What the task requires
Your job is to print, exactly, the lines in the data below from the line with "blueprint: history" through the line with "## Dependencies", both included, and to omit any picture.

Available records
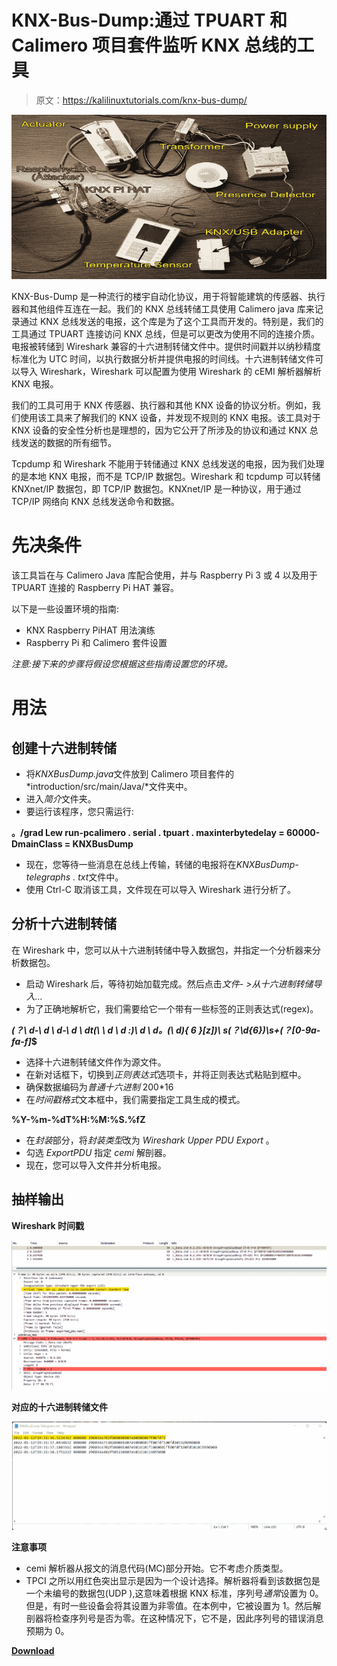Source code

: # KNX-Bus-Dump:通过 TPUART 和 Calimero 项目套件监听 KNX 总线的工具

> 原文：<https://kalilinuxtutorials.com/knx-bus-dump/>

[![](img/3ae777cd85ce086043e839742b5c37bb.png)](https://blogger.googleusercontent.com/img/b/R29vZ2xl/AVvXsEh9GXGMy0OIVq_T6_3Gfq7MZhBp7vJQ9yEp772wCPBd3E3AXwuKlGO1JQqADloTN_nMZU2NJSgJ1uuVbekfSA7BizopQD5LNrfN1VNxmVRNkuLFu61UApiucbcH5tBMP7SyiTUvPMcgDlqR3KeDrRWJWdwJXAaXMwdmdiLUo8SxWPVqk93e-3qamr8-/s728/KNX-Bus-Dump_6_Local-KNX-Setup.png)

KNX-Bus-Dump 是一种流行的楼宇自动化协议，用于将智能建筑的传感器、执行器和其他组件互连在一起。我们的 KNX 总线转储工具使用 Calimero java 库来记录通过 KNX 总线发送的电报，这个库是为了这个工具而开发的。特别是，我们的工具通过 TPUART 连接访问 KNX 总线，但是可以更改为使用不同的连接介质。电报被转储到 Wireshark 兼容的十六进制转储文件中。提供时间戳并以纳秒精度标准化为 UTC 时间，以执行数据分析并提供电报的时间线。十六进制转储文件可以导入 Wireshark，Wireshark 可以配置为使用 Wireshark 的 cEMI 解析器解析 KNX 电报。

我们的工具可用于 KNX 传感器、执行器和其他 KNX 设备的协议分析。例如，我们使用该工具来了解我们的 KNX 设备，并发现不规则的 KNX 电报。该工具对于 KNX 设备的安全性分析也是理想的，因为它公开了所涉及的协议和通过 KNX 总线发送的数据的所有细节。

Tcpdump 和 Wireshark 不能用于转储通过 KNX 总线发送的电报，因为我们处理的是本地 KNX 电报，而不是 TCP/IP 数据包。Wireshark 和 tcpdump 可以转储 KNXnet/IP 数据包，即 TCP/IP 数据包。KNXnet/IP 是一种协议，用于通过 TCP/IP 网络向 KNX 总线发送命令和数据。

# 先决条件

该工具旨在与 Calimero Java 库配合使用，并与 Raspberry Pi 3 或 4 以及用于 TPUART 连接的 Raspberry Pi HAT 兼容。

以下是一些设置环境的指南:

*   KNX Raspberry PiHAT 用法演练
*   Raspberry Pi 和 Calimero 套件设置

*注意:接下来的步骤将假设您根据这些指南设置您的环境。*

# 用法

## 创建十六进制转储

*   将*KNXBusDump.java*文件放到 Calimero 项目套件的*introduction/src/main/Java/*文件夹中。
*   进入*简介*文件夹。
*   要运行该程序，您只需运行:

**。/grad Lew run-pcalimero . serial . tpuart . maxinterbytedelay = 60000-DmainClass = KNXBusDump**

*   现在，您等待一些消息在总线上传输，转储的电报将在*KNXBusDump-telegraphs . txt*文件中。
*   使用 Ctrl-C 取消该工具，文件现在可以导入 Wireshark 进行分析了。

## 分析十六进制转储

在 Wireshark 中，您可以从十六进制转储中导入数据包，并指定一个分析器来分析数据包。

*   启动 Wireshark 后，等待初始加载完成。然后点击*文件- >从十六进制转储导入…*
*   为了正确地解析它，我们需要给它一个带有一些标签的正则表达式(regex)。

***(？\ d-\ d \ d-\ d \ dt(\ \ d \ d \:)\ d \ d。(\ d){ 6 }[z])\ s(？\d{6})\s+(？[0-9a-fa-f]*$**

*   选择十六进制转储文件作为源文件。
*   在新对话框下，切换到*正则表达式*选项卡，并将正则表达式粘贴到框中。
*   确保数据编码为*普通十六进制* 200*16
*   在*时间戳格式*文本框中，我们需要指定工具生成的模式。

**%Y-%m-%dT%H:%M:%S.%fZ**

*   在*封装*部分，将*封装类型*改为 *Wireshark Upper PDU Export* 。
*   勾选 *ExportPDU* 指定 *cemi* 解剖器。
*   现在，您可以导入文件并分析电报。

## 抽样输出

**Wireshark 时间戳**

![](img/2ac362bc2c1714d04e85b1d194fc326b.png)

**对应的十六进制转储文件**

![](img/ee72e4b77dacf220cfcf1d48c9dca984.png)

**注意事项**

*   cemi 解析器从报文的消息代码(MC)部分开始。它不考虑介质类型。
*   TPCI 之所以用红色突出显示是因为一个设计选择。解析器将看到该数据包是一个未编号的数据包(UDP ),这意味着根据 KNX 标准，序列号*通常*设置为 0。但是，有时一些设备会将其设置为非零值。在本例中，它被设置为 1。然后解剖器将检查序列号是否为零。在这种情况下，它不是，因此序列号的错误消息预期为 0。

[**Download**](https://github.com/ChrisM09/KNX-Bus-Dump)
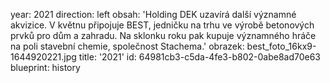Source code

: year: 2021
direction: left
obsah: 'Holding DEK uzavírá další významné akvizice. V květnu připojuje BEST, jedničku na trhu ve výrobě betonových prvků pro dům a zahradu. Na sklonku roku pak kupuje významného hráče na poli stavební chemie, společnost Stachema.'
obrazek: best_foto_16kx9-1644920221.jpg
title: '2021'
id: 64981cb3-c5da-4fe3-b802-0abe8ad70e63
blueprint: history
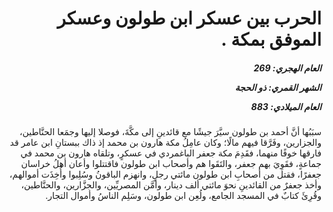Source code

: <h1 dir="rtl">الحرب بين عسكر ابن طولون وعسكر الموفق بمكة .</h1>

<h5 dir="rtl">العام الهجري:  269

الشهر القمري: ذو الحجة

العام الميلادي: 883</h5>

<p dir="rtl">سبَبُها أنَّ أحمد بن طولون سيَّرَ جيشًا مع قائدينِ إلى مكَّةَ، فوصلا إليها وجمَعا الحنَّاطين، والجزارين، وفَرَّقا فيهم مالًا؛ وكان عامِلُ مكة هارون بن محمد إذ ذاك ببستانِ ابن عامر قد فارقها خوفًا منهما، فقَدِمَ مكة جعفر الباغمردي في عسكرٍ، وتلقاه هارون بن محمد في جماعةٍ، فقَوِيَ بهم جعفر، والتَقَوا هم وأصحاب ابن طولون فاقتتلوا وأعان أهلُ خراسان جعفرًا، فقتل من أصحابِ ابن طولون مائتي رجلٍ، وانهزم الباقونُ وسُلِبوا وأُخِذَت أموالهم، وأخذ جعفرٌ من القائدينِ نحوَ مائتي ألف دينار، وأمَّن المصريِّين، والجزَّارين، والحنَّاطين، وقُرِئَ كتابٌ في المسجد الجامع، ولُعِن ابن طولون، وسَلِم الناسُ وأموال التجار.</p></br>
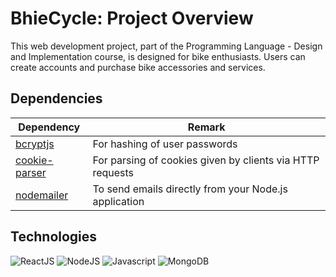 # BhieCycle: Project Overview
This web development project, part of the Programming Language - Design and Implementation course, is designed for bike enthusiasts. Users can create accounts and purchase bike accessories and services. 

## Dependencies
| Dependency                                       | Remark                                      |
| ------------------------------------------------ | ------------------------------------------- |
| [bcryptjs](https://www.npmjs.com/package/bcrypt) | For hashing of user passwords               |
| [cookie-parser](https://www.npmjs.com/package/cookie-parser) | For parsing of cookies given by clients via HTTP requests |
| [nodemailer](https://www.npmjs.com/package/nodemailer) | To send emails directly from your Node.js application|

## Technologies
![ReactJS](https://img.shields.io/badge/React-0E39A9.svg?style=for-the-badge&logo=React&logoColor=white)
![NodeJS](https://img.shields.io/badge/Node.js-339933.svg?style=for-the-badge&logo=nodedotjs&logoColor=white)
![Javascript](https://img.shields.io/badge/JavaScript-F7DF1E.svg?style=for-the-badge&logo=JavaScript&logoColor=black)
![MongoDB](https://img.shields.io/badge/MongoDB-47A248.svg?style=for-the-badge&logo=MongoDB&logoColor=white)
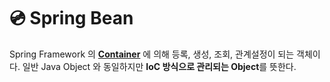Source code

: # 💿 Spring Bean

Spring Framework 의 **[Container](https://github.com/LeeJun1118/TIL/blob/main/spring/container.md)** 에 의해 등록, 생성, 조회, 관계설정이 되는 객체이다. 일반 Java Object 와 동일하지만 **IoC 방식으로 관리되는 Object**를 뜻한다.

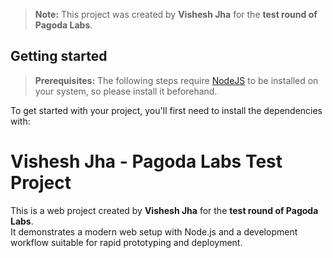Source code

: > **Note:** This project was created by **Vishesh Jha** for the **test round of Pagoda Labs**.

## Getting started

> **Prerequisites:**
> The following steps require [NodeJS](https://nodejs.org/en/) to be installed on your system, so please
> install it beforehand.

To get started with your project, you'll first need to install the dependencies with:

# Vishesh Jha - Pagoda Labs Test Project

This is a web project created by **Vishesh Jha** for the **test round of Pagoda Labs**.  
It demonstrates a modern web setup with Node.js and a development workflow suitable for rapid prototyping and deployment.


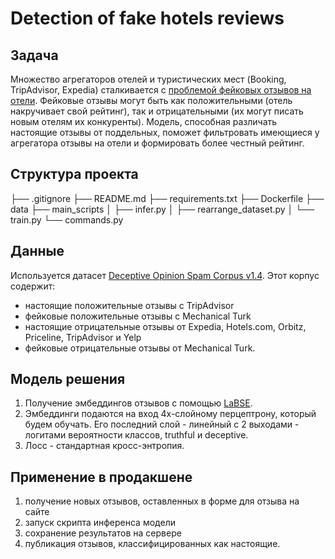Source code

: # Detection of fake hotels reviews

## Задача
Множество агрегаторов отелей и туристических мест (Booking, TripAdvisor, Expedia) сталкивается с [проблемой фейковых отзывов на отели](https://www.phocuswire.com/Booking-Expedia-Tripadvisor-form-coalition-to-fight-fake-reviews).
Фейковые отзывы могут быть как положительными (отель накручивает свой рейтинг), так и отрицательными (их могут писать новым отелям их конкуренты).
Модель, способная различать настоящие отзывы от поддельных, поможет фильтровать имеющиеся у агрегатора отзывы на отели и формировать более честный рейтинг.


## Структура проекта

├── .gitignore
├── README.md
├── requirements.txt
├── Dockerfile
├── data
├── main_scripts
│   ├── infer.py
│   ├── rearrange_dataset.py
│   └── train.py
└── commands.py


## Данные
Используется датасет [Deceptive Opinion Spam Corpus v1.4](https://myleott.com/op-spam.html).
Этот корпус содержит:
 - настоящие положительные отзывы с TripAdvisor 
 - фейковые положительные отзывы с Mechanical Turk 
 - настоящие отрицательные отзывы от Expedia, Hotels.com, Orbitz, Priceline, TripAdvisor и Yelp 
 - фейковые отрицательные отзывы от Mechanical Turk.

## Модель решения
1) Получение эмбеддингов отзывов с помощью [LaBSE](https://huggingface.co/sentence-transformers/LaBSE).
2) Эмбеддинги подаются на вход 4х-слойному перцептрону, который будем обучать. Его последний слой  - линейный с 2 выходами - логитами вероятности классов, truthful и deceptive.
4) Лосс - стандартная кросс-энтропия.

## Применение в продакшене
1) получение новых отзывов, оставленных в форме для отзыва на сайте
2) запуск скрипта инференса модели
3) сохранение результатов на сервере
4) публикация отзывов, классифицированных как настоящие.
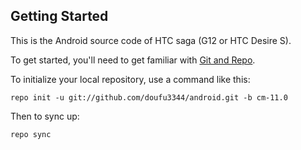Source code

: Getting Started
---------------

This is the Android source code of HTC saga (G12 or HTC Desire S).

To get started, you'll need to get
familiar with [Git and Repo](http://source.android.com/download/using-repo).

To initialize your local repository, use a command like this:

    repo init -u git://github.com/doufu3344/android.git -b cm-11.0

Then to sync up:

    repo sync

Response to the exercise
blueprint: history
Source code

: <h1 dir="rtl">الحرب بين عسكر ابن طولون وعسكر الموفق بمكة .</h1>

<h5 dir="rtl">العام الهجري:  269

الشهر القمري: ذو الحجة

العام الميلادي: 883</h5>

<p dir="rtl">سبَبُها أنَّ أحمد بن طولون سيَّرَ جيشًا مع قائدينِ إلى مكَّةَ، فوصلا إليها وجمَعا الحنَّاطين، والجزارين، وفَرَّقا فيهم مالًا؛ وكان عامِلُ مكة هارون بن محمد إذ ذاك ببستانِ ابن عامر قد فارقها خوفًا منهما، فقَدِمَ مكة جعفر الباغمردي في عسكرٍ، وتلقاه هارون بن محمد في جماعةٍ، فقَوِيَ بهم جعفر، والتَقَوا هم وأصحاب ابن طولون فاقتتلوا وأعان أهلُ خراسان جعفرًا، فقتل من أصحابِ ابن طولون مائتي رجلٍ، وانهزم الباقونُ وسُلِبوا وأُخِذَت أموالهم، وأخذ جعفرٌ من القائدينِ نحوَ مائتي ألف دينار، وأمَّن المصريِّين، والجزَّارين، والحنَّاطين، وقُرِئَ كتابٌ في المسجد الجامع، ولُعِن ابن طولون، وسَلِم الناسُ وأموال التجار.</p></br>
 # BhieCycle: Project Overview
This web development project, part of the Programming Language - Design and Implementation course, is designed for bike enthusiasts. Users can create accounts and purchase bike accessories and services. 

## Dependencies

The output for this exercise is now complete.